■ ACTIVITY ■
Could you print exactly the lines of the listing below, starting at the line that has "- 他喜欢画什么样的**内容**？是人物还是风景？什么样的人或什么样的风景？" and ending at the line that has "- 他用什么样的**视觉传达方式**？是如何安排画面的？追求怎样的画面效果？", and only those lines?

=== EXTRACTED RECORDS ===

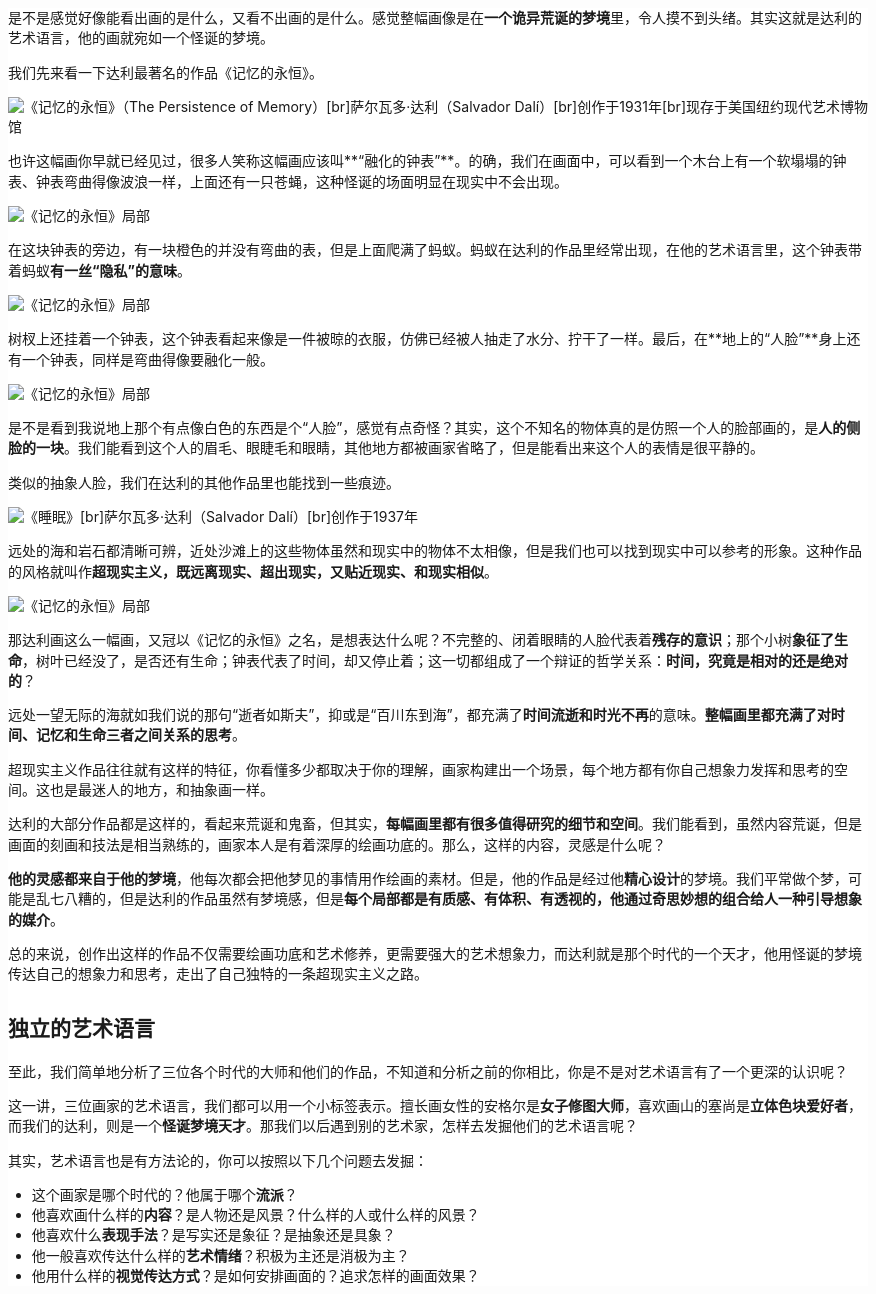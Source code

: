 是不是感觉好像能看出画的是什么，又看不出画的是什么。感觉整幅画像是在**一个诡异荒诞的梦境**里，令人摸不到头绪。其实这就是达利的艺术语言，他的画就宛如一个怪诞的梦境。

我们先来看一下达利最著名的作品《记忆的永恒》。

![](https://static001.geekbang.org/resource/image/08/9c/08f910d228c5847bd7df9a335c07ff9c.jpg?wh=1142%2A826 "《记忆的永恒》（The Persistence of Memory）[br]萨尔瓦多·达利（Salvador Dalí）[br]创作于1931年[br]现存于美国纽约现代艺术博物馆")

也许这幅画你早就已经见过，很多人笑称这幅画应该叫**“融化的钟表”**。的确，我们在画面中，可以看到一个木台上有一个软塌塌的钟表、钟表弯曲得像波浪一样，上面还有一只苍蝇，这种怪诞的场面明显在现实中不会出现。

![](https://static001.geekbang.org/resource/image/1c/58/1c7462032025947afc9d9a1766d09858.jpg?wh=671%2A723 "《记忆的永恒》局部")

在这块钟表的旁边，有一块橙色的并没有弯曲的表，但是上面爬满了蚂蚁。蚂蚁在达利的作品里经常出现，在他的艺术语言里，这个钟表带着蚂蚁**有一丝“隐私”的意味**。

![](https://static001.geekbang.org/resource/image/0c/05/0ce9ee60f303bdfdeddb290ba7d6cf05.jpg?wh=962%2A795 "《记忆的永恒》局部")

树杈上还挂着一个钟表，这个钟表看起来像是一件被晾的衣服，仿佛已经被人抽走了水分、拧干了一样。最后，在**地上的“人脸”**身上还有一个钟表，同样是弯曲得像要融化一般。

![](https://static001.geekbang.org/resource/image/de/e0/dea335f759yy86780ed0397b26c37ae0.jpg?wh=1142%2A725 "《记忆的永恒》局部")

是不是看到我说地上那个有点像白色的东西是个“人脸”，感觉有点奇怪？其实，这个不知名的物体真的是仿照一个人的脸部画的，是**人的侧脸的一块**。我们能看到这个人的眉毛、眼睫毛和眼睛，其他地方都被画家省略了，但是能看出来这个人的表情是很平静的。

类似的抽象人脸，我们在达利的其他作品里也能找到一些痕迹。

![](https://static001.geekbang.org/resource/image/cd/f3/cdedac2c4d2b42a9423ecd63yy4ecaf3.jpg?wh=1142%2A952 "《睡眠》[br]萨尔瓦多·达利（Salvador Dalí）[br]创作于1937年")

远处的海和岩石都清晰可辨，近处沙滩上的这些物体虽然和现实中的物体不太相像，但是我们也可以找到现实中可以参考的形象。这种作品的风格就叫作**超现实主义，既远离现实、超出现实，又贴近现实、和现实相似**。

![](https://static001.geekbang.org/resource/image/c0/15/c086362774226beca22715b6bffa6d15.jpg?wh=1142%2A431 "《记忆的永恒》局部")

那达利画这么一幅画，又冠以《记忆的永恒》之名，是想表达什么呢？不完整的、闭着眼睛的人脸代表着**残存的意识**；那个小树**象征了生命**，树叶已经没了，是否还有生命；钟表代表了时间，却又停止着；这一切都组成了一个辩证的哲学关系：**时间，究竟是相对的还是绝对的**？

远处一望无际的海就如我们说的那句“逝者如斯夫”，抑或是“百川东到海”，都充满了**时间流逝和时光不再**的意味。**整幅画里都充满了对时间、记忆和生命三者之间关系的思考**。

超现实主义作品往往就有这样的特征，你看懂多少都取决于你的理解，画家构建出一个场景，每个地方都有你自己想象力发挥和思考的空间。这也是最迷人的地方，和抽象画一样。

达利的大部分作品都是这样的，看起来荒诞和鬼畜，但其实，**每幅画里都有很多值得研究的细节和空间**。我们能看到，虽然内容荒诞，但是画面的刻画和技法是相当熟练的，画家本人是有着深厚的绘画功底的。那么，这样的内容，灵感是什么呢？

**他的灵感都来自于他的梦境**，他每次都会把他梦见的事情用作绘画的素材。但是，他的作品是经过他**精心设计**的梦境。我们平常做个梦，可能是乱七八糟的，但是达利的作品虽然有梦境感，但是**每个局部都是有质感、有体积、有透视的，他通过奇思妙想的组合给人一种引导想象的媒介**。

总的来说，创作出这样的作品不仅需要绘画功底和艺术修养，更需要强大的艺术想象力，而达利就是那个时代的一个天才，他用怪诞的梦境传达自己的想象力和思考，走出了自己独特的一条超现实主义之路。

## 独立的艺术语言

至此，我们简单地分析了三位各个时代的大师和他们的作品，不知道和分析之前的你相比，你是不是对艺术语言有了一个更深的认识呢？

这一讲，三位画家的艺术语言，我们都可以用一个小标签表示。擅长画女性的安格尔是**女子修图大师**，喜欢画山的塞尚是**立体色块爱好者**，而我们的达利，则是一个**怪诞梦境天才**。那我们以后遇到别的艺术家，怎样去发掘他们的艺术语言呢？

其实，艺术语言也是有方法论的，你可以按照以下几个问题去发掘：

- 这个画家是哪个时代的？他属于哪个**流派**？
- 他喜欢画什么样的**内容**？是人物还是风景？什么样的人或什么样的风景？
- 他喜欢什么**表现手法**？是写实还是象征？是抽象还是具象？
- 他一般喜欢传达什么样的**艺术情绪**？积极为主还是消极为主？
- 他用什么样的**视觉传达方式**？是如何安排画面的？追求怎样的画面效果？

===
=== EXTRACTED RECORDS ===

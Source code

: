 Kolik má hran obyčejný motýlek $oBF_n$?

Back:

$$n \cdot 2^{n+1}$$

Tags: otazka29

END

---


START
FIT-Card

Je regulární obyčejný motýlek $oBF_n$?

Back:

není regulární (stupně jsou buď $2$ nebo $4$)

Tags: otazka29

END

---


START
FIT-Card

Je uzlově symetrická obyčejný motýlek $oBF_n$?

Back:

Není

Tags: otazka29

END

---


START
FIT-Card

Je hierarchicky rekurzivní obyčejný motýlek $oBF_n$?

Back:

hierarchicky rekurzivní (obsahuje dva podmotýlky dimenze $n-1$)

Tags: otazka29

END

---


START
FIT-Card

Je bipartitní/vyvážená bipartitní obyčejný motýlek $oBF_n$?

===

■ COMPLETED EXERCISE ■
- 他喜欢画什么样的**内容**？是人物还是风景？什么样的人或什么样的风景？
- 他喜欢什么**表现手法**？是写实还是象征？是抽象还是具象？
- 他一般喜欢传达什么样的**艺术情绪**？积极为主还是消极为主？
- 他用什么样的**视觉传达方式**？是如何安排画面的？追求怎样的画面效果？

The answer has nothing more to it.